Abnormal shifts in the composition of gut microbiota contribute to the pathogenesis of metabolic diseases, including obesity and type 2 diabetes (T2DM). The crosstalk between gut microbes and the host affects the inflammatory status and glucose tolerance of individuals, but the underlying mechanisms have not been elucidated completely. In this study, we treated the lean chow diet-fed mice with Akkermansia muciniphila, which is thought to be inversely correlated with inflammation status and body weight in rodents and humans, and we found that A. muciniphila supplementation by daily gavage for five weeks significantly alleviated body weight gain and reduced fat mass. Glucose tolerance and insulin sensitivity were also improved by A. muciniphila supplementation compared with the vehicle.
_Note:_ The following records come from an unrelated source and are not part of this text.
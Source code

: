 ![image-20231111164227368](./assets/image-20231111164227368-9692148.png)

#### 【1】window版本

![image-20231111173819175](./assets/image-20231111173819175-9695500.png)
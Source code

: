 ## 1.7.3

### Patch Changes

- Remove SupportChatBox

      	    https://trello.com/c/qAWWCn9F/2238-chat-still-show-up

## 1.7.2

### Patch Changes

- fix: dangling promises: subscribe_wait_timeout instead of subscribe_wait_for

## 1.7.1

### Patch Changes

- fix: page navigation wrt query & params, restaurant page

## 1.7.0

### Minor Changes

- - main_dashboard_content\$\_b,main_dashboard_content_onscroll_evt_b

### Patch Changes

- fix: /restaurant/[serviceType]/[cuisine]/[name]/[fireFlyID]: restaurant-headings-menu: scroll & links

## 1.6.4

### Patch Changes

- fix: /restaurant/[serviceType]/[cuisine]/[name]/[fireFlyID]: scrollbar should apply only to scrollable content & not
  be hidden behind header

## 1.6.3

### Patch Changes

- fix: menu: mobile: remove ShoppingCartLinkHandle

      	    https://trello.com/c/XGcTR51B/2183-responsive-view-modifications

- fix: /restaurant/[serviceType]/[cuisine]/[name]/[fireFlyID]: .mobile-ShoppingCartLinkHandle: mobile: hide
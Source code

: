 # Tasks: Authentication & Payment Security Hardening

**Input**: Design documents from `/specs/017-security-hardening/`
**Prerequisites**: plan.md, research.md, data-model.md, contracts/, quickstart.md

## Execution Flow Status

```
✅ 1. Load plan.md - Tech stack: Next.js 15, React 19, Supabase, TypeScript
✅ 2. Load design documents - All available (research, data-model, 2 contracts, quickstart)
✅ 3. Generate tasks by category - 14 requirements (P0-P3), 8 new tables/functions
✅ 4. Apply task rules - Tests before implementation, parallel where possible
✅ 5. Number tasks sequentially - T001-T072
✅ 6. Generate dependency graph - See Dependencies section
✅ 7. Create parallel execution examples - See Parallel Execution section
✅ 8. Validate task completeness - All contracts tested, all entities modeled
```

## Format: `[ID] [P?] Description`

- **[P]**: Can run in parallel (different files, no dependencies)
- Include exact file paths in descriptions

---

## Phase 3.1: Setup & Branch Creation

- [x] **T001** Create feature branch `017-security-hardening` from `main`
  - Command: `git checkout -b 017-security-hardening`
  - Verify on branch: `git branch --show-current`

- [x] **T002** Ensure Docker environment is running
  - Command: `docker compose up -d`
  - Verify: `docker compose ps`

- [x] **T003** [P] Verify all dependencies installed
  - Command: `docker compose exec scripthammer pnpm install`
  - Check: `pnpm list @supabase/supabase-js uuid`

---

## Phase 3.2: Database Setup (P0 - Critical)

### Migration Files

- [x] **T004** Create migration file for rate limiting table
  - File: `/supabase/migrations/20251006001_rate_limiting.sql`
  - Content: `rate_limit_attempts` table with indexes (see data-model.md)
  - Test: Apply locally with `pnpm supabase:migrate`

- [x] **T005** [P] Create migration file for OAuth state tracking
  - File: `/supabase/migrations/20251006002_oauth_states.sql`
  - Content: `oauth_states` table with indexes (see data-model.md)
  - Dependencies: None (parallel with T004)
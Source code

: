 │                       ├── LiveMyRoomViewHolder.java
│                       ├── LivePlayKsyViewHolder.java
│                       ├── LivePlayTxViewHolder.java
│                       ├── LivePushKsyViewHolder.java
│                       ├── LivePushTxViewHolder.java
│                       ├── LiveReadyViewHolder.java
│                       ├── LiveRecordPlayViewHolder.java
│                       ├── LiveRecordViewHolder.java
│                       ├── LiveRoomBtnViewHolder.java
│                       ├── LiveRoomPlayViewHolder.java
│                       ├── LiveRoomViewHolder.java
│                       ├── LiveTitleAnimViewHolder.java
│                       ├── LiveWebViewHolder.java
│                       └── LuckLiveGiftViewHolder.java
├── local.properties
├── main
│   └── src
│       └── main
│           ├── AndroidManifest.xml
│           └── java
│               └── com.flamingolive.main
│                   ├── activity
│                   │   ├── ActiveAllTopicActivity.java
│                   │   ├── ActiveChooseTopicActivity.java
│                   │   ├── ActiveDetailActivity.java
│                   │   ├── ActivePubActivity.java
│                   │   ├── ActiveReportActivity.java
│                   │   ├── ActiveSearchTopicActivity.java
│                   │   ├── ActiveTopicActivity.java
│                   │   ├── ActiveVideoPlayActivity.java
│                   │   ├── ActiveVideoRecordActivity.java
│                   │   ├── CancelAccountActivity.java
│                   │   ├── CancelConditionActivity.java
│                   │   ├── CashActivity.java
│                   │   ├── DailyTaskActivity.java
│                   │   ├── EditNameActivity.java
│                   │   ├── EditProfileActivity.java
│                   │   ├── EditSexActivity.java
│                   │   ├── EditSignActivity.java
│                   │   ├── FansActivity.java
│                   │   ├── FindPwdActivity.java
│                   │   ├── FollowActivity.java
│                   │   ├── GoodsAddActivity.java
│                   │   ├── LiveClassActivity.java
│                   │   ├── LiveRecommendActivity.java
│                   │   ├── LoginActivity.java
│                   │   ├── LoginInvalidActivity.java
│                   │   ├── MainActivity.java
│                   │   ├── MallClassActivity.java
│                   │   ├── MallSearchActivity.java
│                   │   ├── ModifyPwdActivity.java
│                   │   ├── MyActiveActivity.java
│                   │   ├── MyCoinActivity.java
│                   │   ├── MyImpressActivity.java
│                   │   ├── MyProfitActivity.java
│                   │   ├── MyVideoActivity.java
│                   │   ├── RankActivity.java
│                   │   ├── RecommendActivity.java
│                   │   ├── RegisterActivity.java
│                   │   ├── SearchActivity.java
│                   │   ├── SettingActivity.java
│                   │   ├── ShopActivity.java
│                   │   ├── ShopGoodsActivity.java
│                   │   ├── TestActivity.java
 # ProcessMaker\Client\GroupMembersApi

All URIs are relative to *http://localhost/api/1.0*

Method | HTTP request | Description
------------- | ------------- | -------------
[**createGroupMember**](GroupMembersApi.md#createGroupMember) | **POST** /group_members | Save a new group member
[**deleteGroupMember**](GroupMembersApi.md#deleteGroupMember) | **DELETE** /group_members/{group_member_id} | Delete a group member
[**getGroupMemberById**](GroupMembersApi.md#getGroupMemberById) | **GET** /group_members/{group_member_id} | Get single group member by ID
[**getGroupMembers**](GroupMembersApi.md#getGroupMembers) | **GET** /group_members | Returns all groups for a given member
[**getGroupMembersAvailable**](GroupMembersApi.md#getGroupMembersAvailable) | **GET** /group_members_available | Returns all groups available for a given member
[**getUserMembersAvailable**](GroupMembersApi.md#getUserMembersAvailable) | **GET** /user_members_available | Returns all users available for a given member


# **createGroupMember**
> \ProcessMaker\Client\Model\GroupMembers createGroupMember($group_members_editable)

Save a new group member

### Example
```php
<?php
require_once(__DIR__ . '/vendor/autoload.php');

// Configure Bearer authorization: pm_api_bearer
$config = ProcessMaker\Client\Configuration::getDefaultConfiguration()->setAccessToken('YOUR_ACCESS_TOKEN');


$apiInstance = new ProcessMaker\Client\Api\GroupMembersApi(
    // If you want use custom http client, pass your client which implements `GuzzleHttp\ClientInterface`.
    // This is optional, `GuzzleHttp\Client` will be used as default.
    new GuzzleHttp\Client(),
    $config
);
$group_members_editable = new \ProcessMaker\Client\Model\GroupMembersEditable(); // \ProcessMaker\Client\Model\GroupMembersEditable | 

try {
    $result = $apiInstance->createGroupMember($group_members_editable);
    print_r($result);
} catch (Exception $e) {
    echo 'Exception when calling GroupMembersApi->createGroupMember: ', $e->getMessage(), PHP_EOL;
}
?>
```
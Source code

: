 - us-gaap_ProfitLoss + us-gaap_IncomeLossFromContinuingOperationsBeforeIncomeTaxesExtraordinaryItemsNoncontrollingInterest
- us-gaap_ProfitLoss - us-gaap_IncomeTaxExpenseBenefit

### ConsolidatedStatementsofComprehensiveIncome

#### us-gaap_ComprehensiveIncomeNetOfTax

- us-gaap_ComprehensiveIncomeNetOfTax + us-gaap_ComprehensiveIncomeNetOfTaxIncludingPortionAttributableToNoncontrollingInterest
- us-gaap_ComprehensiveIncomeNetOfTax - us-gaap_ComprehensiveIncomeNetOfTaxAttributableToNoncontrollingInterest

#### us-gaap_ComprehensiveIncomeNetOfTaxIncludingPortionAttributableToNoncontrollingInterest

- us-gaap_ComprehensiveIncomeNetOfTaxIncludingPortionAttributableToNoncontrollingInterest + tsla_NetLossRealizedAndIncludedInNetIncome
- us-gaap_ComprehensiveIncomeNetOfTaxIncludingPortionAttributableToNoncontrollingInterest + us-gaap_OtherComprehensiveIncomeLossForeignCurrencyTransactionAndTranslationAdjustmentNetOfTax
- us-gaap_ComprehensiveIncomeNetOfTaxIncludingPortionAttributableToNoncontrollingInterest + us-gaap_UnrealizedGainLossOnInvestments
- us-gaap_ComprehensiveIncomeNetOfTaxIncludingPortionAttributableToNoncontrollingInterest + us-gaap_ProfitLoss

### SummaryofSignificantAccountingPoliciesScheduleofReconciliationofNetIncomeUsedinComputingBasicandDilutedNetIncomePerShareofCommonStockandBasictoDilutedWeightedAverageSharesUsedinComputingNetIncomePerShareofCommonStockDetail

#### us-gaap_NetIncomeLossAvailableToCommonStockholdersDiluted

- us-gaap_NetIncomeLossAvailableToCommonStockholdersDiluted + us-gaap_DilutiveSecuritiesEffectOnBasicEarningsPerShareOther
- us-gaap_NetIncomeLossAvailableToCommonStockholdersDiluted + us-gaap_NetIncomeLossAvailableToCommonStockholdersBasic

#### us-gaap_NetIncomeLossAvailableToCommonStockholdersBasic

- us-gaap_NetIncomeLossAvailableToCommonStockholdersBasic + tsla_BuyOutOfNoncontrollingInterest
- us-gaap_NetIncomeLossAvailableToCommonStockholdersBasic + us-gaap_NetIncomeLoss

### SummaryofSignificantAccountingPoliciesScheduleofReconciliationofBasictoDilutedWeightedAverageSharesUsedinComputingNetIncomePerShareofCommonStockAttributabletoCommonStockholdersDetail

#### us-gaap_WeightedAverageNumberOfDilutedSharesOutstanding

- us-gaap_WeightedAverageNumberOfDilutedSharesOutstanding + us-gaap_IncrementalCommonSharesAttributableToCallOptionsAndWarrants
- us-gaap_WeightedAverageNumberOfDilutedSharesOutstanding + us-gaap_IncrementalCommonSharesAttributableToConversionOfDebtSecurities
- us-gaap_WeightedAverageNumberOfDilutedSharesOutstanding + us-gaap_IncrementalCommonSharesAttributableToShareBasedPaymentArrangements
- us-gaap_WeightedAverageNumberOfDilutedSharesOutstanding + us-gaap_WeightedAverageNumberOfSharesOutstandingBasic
Furthermore, A. muciniphia supplementation reduced gene expression related to fatty acid synthesis and transport in liver and muscle; meanwhile, endoplasmic reticulum (ER) stress in liver and muscle was also alleviated by A. muciniphila. More importantly, A. muciniphila supplementation reduced chronic low-grade inflammation, as reflected by decreased plasma levels of Lipopolysaccharide (LPS)-binding protein (LBP) and leptin, as well as inactivated LPS/LBP downstream signaling (e.g. decreased phospho-JNK and increased IKBA expression) in liver and muscle. Moreover, metabolomics profiling in plasma also revealed an increase of anti-inflammatory factors such as α-tocopherol, β-sitosterol and a decrease of representative amino acids. In summary, our study demonstrated that A. muciniphila supplementation relieved metabolic inflammation, providing underlying mechanisms for the interaction of A. muciniphila and host health, pointing to possibilities for metabolic benefits by using specific probiotics supplementation in metabolic-healthy individuals.